All is Not Well
Japan was the early major recipient of U.S. Bubble excess (throughout the eighties). The world today would be a much different place if the policy onus had fallen upon the Fed and congress to rein in U.S. borrowing excesses. Instead, enormous pressure was placed on Japan (and, later, others) to ameliorate trade surpluses with the U.S. by stimulating domestic demand. Such stimulus measures were instrumental in (repeatedly) stoking already powerful Bubbles to precarious extremes.
Fiscal and Current Account Deficits exploded in the early-nineties post-Bubble period. And as the nineties reflation gathered momentum, the boom in Wall Street and GSE finance pushed the Current Account to previously unimaginable extremes. Then, as the decade progressed, the associated global boom in dollar-based finance proved ever more destabilizing. Always ignoring root causes, each new crisis provided an excuse to further stimulate/inflate.

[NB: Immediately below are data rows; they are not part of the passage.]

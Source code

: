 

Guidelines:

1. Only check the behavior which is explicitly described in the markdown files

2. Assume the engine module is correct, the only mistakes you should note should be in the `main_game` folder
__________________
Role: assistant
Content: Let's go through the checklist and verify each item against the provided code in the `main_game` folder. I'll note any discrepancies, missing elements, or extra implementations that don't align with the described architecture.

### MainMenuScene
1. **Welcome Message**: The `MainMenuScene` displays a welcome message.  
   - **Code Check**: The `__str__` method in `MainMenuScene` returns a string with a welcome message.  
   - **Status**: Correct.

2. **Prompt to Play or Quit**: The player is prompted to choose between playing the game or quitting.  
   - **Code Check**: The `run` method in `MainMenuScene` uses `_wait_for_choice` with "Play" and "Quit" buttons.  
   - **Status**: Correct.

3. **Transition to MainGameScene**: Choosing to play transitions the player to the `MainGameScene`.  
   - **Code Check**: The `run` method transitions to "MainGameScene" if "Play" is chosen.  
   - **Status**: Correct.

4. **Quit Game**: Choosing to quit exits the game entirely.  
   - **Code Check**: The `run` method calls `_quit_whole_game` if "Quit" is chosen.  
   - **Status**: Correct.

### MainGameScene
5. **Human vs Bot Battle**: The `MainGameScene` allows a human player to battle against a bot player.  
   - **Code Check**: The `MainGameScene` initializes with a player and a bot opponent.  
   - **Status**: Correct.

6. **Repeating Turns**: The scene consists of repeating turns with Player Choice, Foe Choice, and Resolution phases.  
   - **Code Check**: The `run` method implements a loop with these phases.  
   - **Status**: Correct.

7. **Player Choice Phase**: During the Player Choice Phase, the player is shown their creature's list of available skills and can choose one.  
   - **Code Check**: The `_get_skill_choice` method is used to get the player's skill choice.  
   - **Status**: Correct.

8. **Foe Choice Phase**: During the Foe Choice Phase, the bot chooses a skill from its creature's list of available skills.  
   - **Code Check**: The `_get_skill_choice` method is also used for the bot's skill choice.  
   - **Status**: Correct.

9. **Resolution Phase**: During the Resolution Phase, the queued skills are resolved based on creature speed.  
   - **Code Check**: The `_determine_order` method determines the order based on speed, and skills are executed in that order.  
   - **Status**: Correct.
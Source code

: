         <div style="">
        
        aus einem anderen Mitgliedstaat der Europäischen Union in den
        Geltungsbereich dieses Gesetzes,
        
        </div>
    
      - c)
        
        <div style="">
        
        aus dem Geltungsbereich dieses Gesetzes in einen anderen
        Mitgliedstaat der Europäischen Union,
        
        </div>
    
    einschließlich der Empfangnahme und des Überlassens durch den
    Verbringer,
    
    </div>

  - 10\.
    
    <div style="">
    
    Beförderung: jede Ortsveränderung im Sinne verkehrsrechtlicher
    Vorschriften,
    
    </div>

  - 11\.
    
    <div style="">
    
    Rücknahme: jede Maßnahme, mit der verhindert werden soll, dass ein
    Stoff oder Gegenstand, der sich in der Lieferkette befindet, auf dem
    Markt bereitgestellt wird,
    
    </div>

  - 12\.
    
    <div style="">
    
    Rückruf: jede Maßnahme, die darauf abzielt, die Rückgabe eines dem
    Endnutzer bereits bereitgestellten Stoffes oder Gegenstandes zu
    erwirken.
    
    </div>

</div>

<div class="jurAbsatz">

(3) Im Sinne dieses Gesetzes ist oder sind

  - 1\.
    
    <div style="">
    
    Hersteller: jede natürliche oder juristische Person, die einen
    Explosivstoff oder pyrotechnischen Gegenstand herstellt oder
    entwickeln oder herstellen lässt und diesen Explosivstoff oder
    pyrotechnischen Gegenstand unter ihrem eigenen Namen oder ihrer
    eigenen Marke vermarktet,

The fundamentally unsound dollar proved pivotal for European monetary integration, as the strong euro currency coupled with global liquidity abundance ensured runaway Bubble excesses throughout Europe’s periphery. If the U.S. could run perpetual Current Account Deficits, why not Greece, Italy, Spain and Portugal? Having ignored problematic financial and economic imbalances for years, when European troubles erupted everyone turned immediately to pressure the big surplus economy (Germany) to further stimulate their Bubble economy.
Economists traditionally viewed persistent Current Account Deficits as problematic. But as New Paradigm and New Era thinking took hold throughout the nineties, all types of justification and rationalization turned conventional analysis on its head.